The Cham are pretty much split between Vietnam (where the Champa Empire once existed; you can still visit ruins) and Cambodia. In Cambodia they’re also known as the “Khmer Islam.” Interesting religion… mix of Shi’a Islam via the Malay and the Hindu cultures that influence most of SE Asia, excepting the Vietnamese.

Re the italicized paragraph: Well, except for the Malay, who do have a large mainland presence in the old Malaya part of Malaysia. :slight_smile:

I find the complex of language families in Southeast Asia to be very difficult to comprehend – can you please summarize the family-and-phylum-affiliation of the major tongues of the Thailand-Indochina area, in the absence of proof of Austroasiatic?

Well, make that the last paragraph – I carefully coded in italics on that paragraph, forgetting that quotes are automatically italicized! :smack:

No, it’s got about the same credibility as all the revolutionary new language classifications do - zilch.
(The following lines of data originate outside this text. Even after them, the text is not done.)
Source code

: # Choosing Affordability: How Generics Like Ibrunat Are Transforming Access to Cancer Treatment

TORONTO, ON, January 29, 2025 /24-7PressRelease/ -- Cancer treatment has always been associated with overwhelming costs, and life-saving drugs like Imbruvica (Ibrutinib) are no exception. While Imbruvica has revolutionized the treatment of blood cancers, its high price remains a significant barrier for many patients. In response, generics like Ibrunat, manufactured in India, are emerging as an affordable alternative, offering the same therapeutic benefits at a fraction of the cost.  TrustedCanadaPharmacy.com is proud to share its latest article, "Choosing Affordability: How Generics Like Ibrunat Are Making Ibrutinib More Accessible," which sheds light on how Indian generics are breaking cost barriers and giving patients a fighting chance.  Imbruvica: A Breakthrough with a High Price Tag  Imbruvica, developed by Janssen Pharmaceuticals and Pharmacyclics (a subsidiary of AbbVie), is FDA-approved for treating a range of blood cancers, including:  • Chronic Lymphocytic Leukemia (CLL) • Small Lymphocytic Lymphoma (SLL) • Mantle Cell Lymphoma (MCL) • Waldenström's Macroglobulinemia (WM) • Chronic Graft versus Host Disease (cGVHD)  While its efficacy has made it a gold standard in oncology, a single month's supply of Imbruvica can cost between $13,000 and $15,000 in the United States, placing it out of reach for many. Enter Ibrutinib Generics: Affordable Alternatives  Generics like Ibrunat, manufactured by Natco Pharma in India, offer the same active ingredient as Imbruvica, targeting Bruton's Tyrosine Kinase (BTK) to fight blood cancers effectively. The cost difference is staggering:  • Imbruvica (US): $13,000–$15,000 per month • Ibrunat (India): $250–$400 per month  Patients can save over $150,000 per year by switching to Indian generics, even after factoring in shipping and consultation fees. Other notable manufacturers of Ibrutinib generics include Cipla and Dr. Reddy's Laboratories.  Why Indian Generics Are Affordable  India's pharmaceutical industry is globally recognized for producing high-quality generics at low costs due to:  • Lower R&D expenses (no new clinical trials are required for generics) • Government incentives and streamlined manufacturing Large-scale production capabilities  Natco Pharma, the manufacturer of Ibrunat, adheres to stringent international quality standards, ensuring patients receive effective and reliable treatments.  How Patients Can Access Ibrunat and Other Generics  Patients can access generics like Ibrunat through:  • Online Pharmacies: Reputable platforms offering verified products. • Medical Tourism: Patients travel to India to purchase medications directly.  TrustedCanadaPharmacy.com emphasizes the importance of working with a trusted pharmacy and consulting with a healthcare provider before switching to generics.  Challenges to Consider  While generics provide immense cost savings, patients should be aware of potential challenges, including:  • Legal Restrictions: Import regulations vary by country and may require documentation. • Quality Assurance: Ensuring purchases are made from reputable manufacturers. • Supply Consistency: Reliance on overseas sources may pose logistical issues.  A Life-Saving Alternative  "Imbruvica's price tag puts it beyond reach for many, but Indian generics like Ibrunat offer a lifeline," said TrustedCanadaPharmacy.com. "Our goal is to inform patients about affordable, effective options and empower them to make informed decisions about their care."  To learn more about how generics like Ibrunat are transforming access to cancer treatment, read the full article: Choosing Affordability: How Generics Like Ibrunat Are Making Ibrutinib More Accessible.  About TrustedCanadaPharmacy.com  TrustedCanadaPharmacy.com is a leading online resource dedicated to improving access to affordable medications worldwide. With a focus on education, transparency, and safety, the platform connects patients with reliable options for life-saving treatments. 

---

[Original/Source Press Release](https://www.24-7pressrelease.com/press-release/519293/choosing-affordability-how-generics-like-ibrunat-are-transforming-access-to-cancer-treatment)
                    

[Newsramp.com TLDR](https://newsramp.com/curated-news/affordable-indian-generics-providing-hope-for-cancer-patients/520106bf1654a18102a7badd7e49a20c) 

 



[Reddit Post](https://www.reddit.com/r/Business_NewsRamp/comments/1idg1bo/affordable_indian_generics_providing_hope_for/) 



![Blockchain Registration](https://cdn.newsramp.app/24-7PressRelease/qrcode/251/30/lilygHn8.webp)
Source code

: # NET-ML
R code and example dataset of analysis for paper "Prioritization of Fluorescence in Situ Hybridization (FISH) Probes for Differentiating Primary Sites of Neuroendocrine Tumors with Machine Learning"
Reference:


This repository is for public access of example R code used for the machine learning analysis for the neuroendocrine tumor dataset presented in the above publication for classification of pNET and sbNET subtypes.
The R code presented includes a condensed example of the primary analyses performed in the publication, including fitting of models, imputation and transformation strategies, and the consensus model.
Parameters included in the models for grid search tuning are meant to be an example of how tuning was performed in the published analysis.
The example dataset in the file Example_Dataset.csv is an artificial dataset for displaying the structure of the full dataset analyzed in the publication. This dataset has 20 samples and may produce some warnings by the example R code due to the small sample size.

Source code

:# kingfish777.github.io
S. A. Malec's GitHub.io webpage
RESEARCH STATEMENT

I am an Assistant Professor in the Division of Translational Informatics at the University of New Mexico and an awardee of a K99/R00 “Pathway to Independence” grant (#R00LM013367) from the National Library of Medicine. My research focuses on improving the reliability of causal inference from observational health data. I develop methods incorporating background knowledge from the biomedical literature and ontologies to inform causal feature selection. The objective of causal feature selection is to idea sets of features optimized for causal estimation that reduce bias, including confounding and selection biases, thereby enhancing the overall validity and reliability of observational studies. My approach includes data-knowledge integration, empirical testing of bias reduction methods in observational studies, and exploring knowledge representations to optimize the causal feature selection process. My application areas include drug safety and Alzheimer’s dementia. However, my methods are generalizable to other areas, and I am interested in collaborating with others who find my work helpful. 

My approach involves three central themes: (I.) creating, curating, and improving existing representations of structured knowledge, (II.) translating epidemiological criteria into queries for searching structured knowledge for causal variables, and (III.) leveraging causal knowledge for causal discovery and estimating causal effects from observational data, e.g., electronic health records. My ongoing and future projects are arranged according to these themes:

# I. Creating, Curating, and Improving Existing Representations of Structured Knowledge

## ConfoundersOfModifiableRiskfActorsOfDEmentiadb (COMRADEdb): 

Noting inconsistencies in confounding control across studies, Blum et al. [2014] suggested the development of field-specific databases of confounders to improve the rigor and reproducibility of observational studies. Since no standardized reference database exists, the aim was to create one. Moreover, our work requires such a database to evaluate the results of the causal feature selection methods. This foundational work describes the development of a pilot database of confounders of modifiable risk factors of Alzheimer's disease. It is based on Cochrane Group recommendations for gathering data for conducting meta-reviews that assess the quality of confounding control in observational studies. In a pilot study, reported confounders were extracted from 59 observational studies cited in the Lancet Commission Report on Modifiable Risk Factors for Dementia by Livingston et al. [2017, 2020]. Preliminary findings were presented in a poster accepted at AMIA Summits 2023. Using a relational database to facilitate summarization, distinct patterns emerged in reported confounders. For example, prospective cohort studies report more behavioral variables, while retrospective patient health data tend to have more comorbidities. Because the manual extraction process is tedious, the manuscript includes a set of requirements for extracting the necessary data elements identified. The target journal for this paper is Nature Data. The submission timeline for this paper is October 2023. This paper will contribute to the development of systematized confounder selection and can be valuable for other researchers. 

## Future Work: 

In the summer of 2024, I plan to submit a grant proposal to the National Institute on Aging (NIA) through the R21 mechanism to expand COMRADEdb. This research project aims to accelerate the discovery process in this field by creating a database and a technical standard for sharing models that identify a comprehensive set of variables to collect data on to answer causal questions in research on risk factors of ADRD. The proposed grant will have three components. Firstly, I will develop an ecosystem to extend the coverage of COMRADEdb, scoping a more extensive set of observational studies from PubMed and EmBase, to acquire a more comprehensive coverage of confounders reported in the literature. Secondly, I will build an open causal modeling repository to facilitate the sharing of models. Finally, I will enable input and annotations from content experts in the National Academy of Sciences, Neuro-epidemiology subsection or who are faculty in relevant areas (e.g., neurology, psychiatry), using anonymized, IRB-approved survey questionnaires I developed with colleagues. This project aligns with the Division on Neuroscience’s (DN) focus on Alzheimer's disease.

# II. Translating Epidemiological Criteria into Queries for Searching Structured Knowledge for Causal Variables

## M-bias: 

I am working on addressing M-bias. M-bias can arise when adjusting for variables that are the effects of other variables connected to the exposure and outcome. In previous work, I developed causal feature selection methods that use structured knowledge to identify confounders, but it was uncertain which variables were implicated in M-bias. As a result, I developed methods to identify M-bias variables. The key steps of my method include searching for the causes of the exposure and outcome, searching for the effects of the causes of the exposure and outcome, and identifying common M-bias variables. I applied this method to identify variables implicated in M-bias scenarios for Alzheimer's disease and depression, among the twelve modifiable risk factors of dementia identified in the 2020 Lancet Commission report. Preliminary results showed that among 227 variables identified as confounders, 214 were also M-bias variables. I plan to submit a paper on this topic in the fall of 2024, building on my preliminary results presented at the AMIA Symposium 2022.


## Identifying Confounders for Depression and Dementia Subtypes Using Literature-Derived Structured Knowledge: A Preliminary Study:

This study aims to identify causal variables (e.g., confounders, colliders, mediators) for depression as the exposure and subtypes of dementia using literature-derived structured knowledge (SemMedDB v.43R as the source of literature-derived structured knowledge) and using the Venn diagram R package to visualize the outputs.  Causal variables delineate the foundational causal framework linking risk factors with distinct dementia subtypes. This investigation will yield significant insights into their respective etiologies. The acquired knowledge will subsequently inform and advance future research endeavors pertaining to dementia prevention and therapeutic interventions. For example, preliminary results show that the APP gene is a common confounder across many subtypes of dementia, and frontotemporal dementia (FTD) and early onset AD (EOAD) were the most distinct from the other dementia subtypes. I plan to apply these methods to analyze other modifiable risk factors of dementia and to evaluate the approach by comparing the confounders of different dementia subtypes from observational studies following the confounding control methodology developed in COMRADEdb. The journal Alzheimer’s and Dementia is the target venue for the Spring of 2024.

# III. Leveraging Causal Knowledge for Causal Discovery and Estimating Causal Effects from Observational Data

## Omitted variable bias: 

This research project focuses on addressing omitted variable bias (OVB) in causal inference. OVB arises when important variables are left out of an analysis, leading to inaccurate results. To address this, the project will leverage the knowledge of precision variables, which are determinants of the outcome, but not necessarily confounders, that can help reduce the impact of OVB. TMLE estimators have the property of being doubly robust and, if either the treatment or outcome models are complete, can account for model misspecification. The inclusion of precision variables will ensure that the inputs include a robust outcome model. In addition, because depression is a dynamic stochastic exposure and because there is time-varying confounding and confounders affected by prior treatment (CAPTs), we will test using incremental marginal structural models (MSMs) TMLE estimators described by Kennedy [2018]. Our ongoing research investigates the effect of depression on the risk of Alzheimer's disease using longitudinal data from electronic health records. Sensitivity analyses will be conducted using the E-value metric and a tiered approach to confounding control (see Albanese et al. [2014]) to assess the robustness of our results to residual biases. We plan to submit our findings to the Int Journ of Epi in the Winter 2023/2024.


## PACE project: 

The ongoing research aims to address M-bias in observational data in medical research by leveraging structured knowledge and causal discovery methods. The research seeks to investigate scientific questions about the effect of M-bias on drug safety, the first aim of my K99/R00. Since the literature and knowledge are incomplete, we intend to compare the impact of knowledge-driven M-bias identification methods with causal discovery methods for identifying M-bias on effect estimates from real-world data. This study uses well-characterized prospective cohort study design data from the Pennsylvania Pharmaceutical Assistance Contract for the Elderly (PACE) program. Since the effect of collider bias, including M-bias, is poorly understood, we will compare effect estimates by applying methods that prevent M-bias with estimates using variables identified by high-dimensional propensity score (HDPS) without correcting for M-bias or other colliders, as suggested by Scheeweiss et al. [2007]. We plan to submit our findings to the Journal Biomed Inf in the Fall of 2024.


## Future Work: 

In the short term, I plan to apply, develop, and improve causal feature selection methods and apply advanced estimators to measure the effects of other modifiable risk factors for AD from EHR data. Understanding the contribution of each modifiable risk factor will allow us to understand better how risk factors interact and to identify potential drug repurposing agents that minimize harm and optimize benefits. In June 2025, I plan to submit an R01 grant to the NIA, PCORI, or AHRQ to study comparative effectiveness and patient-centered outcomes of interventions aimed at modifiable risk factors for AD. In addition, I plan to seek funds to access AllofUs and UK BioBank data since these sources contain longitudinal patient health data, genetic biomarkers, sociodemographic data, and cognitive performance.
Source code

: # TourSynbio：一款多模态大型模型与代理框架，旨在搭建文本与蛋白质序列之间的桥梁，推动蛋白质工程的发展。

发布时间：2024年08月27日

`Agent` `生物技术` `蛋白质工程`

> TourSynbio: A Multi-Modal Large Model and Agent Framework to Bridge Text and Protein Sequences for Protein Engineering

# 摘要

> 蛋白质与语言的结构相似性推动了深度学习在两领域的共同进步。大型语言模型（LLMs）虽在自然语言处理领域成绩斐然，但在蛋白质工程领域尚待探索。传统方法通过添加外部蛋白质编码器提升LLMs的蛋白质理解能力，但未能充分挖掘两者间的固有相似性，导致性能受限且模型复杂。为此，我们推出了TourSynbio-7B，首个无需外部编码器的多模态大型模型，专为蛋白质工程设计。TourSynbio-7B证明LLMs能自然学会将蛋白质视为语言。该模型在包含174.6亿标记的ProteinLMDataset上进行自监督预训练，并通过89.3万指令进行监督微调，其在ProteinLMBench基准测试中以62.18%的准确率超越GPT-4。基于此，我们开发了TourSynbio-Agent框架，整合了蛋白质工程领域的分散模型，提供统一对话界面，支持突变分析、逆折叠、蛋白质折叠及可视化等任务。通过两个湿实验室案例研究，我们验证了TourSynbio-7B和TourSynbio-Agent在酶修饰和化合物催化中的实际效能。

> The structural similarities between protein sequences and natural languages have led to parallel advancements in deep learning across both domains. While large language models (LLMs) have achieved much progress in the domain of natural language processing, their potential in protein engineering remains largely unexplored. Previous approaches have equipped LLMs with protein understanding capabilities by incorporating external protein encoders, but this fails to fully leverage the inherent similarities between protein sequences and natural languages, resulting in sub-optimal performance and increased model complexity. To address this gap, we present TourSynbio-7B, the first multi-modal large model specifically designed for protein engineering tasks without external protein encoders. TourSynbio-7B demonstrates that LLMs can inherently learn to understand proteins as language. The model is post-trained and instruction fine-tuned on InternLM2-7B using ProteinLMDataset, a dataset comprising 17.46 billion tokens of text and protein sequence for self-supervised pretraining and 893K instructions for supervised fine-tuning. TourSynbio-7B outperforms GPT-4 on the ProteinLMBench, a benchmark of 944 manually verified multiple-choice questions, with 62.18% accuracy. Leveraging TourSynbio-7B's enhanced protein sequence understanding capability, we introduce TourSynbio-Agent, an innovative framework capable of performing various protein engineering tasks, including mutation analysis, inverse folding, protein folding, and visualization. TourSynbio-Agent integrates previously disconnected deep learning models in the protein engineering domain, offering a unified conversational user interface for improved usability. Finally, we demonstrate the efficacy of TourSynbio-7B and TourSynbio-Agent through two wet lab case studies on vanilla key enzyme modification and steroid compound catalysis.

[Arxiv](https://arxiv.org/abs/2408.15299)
Nostratic, Indo-Pacific, Amerind - it’s the sort of thing that can’t be proven, and barring great advances in linguistics, probably never will be provable. These claims are simply made without real evidence to back them up.

A lot of the proposals are justified using “mass comparison”, which purports to show a relation between two languages if enough words having even vaguely similar meanings and sounds are found. But these relations are incredibly tenuous, since the words are usually fairly dissimilar, and these correspondences don’t show patterns that would be expected. For instance, three languages from the same roots ought to in many cases have cognates shared among all three of them, and more distantly related languages ought to have some of these same cognates. But as far as I’ve heard, broader correspondences don’t seem to show up.

And real historical linguistics depends on the development of sound change rules that explain exactly how a word changed in the evolution of a language. Even fairly dissimilar cognates, such as the English “tooth” and the French “dent”, can usually be expalined on the basis of complex rules governing the changes that occured over time. These changes aren’t haphazard; generally, they’re quite regular, so correspondences can be set up: the Germanic ‘f’ (seen in the English “father”) corresponds to ‘p’ in the Italic languages (thus the Latin “pater”) - and these hold true for most or all of the words in each language.

These rules even allow for the reconstruction of dead languages. Based on the descendants found in daughter languages, the roots in the original language can be tentatively figured out. Thus, much of Proto-Indo-European, the language that English (and friends) descend from, has been reconstructed. Mass comparison yields no such protolanguage. It yields no system of regular correspondences between languages, no historical forms, no branching diagrams to explain the history of each language. Mass comparison is simply not evidence; it hasn’t been proven effective to the degree required for real scientific research.

These hypothetical families, Nostratic, Amerind, Indo-Pacific, and others, then, are laughable not because they’re impossible, but because there’s simply no evidence to suggest that they existed. Even if all languages are descended from a single fount, the Greenburgs of the world who are using this silly technique aren’t helping us find it. So while certainly any of these macrofamilies are possible, there’s nothing in particular to suggest that they exist. Believing in it is like believing in UFOs - sure, you can demand that the scientists prove you wrong, but they’re just gonna laugh.

In what way do you mean “Summarize”? Do you mean a rundown of similar traits, or a grouping of the families and the major languages affiliated with each?

The latter, although interesting stuff about traits would be welcome – the material I’ve read does a little on families, but not much, and doesn’t show how/if they are related to the larger phylum groups – and it omitted Vietnamese. I know that the Munda, Tai and Mon-Khmer families are there, but whether they’re connected with phyla like Sino-Tibetan or Austronesian isn’t clear, what other groups are represented, and exactly what major languages are in what families is likewise not very well explained.